▶ Work instructions
Tally the lines containing "прямо" in this data. Respond with the tally alone.

***** Working data *****

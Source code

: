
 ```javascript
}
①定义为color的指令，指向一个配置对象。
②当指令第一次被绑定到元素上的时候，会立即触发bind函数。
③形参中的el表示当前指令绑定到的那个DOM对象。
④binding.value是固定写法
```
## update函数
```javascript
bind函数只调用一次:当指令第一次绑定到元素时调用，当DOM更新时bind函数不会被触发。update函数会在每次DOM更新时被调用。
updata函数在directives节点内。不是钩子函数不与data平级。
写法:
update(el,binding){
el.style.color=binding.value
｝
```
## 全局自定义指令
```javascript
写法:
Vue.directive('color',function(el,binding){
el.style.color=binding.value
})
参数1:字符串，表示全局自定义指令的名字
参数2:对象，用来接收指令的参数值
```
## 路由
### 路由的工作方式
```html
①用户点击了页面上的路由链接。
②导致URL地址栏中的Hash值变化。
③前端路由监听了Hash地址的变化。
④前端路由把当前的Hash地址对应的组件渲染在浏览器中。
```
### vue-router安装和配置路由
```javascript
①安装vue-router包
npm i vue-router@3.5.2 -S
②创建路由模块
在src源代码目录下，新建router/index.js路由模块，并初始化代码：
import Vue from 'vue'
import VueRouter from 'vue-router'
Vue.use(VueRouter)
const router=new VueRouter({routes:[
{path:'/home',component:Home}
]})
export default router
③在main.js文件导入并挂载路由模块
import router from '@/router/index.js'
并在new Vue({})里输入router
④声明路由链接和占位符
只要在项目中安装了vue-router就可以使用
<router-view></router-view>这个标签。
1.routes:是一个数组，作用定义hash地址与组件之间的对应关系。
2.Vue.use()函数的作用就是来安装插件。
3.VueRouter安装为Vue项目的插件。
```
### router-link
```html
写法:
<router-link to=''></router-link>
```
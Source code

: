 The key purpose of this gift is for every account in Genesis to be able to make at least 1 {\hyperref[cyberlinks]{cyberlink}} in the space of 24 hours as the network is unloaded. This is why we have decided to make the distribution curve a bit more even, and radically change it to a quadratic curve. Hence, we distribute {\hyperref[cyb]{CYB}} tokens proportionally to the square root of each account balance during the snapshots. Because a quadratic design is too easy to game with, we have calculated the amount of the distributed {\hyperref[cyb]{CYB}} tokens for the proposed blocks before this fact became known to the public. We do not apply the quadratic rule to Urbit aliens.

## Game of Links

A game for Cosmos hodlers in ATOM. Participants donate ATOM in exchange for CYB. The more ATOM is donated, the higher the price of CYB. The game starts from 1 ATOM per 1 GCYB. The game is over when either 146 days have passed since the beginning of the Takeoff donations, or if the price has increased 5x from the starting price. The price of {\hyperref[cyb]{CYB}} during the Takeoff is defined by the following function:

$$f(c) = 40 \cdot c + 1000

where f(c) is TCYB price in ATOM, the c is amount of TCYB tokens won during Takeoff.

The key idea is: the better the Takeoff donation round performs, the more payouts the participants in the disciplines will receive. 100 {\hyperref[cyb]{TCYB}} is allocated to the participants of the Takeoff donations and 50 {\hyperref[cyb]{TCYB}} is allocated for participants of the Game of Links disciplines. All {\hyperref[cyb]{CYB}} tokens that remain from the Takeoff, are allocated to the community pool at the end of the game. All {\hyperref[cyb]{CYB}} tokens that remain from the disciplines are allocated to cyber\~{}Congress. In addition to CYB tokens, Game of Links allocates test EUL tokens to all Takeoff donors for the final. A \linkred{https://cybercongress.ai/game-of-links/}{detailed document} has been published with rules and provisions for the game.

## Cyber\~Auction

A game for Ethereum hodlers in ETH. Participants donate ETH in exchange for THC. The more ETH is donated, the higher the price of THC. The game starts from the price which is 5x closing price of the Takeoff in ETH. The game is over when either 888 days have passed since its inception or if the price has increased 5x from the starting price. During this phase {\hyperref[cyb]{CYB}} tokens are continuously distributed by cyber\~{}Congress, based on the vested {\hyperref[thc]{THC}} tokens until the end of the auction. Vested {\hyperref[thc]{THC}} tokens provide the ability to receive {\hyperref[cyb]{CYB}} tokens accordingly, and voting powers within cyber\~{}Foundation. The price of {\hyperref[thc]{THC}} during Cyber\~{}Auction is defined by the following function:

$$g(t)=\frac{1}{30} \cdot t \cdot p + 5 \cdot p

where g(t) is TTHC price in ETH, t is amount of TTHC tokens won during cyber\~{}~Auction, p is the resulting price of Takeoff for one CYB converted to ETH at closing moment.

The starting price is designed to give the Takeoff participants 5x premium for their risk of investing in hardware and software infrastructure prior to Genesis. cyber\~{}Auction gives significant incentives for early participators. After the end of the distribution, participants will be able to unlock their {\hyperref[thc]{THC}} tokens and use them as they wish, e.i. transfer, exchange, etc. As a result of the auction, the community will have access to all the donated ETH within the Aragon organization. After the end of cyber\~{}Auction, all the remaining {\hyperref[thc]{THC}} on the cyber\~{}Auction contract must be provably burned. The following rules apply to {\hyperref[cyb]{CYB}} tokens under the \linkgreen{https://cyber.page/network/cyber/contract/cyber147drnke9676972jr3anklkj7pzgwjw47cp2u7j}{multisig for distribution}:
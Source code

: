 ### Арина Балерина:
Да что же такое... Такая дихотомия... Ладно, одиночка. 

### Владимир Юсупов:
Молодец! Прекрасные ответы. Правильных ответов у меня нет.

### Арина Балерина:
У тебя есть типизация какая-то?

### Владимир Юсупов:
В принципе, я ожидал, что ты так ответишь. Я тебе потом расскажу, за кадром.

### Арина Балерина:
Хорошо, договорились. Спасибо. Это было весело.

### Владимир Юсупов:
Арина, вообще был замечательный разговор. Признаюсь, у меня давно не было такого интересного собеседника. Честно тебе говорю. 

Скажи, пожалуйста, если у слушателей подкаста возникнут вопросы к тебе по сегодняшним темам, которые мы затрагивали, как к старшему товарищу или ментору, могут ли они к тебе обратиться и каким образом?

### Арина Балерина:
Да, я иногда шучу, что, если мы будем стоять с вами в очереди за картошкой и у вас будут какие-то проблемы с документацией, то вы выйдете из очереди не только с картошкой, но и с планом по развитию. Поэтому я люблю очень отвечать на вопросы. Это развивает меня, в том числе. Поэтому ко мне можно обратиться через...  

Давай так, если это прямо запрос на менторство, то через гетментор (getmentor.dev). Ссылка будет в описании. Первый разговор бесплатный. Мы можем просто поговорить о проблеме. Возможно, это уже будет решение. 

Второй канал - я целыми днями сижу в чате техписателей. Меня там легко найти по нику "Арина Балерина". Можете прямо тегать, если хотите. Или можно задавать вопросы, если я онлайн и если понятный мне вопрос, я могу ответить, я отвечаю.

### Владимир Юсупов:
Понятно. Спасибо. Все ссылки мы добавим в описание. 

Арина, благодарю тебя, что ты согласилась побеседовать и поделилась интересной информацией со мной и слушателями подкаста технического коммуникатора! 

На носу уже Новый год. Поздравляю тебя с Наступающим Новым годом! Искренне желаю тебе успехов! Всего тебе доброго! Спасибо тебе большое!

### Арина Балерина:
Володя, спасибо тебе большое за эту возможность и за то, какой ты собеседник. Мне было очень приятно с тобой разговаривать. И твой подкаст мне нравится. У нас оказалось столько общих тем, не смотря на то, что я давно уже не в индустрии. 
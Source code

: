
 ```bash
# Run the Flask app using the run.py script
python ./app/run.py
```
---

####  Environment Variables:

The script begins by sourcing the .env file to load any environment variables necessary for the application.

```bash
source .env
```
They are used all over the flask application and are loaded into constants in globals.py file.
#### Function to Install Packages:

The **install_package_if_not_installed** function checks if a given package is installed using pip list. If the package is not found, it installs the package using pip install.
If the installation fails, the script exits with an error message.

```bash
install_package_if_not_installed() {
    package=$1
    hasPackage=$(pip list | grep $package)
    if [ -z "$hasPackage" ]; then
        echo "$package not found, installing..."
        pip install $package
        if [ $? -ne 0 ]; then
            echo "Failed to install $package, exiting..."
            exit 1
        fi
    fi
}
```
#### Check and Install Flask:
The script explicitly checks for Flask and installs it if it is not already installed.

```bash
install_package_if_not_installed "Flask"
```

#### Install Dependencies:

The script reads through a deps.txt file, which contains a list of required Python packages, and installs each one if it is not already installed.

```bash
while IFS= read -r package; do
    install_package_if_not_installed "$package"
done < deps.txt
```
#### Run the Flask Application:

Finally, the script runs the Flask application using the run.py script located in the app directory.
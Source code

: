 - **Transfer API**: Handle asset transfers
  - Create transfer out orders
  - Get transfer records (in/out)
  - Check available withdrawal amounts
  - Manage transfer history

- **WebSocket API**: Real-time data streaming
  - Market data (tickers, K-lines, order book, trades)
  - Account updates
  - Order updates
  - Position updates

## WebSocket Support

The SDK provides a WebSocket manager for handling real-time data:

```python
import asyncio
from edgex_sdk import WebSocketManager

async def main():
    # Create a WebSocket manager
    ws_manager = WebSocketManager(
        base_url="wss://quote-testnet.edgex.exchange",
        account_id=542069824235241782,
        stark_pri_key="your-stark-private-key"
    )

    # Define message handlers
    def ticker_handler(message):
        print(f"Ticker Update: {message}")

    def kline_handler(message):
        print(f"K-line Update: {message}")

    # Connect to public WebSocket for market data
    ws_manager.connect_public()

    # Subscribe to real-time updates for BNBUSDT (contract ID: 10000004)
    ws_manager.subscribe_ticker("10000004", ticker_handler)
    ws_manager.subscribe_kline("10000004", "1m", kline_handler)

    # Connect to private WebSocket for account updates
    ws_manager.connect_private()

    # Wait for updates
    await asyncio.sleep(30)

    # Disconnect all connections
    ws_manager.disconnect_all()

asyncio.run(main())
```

*****

▶ Answer space
2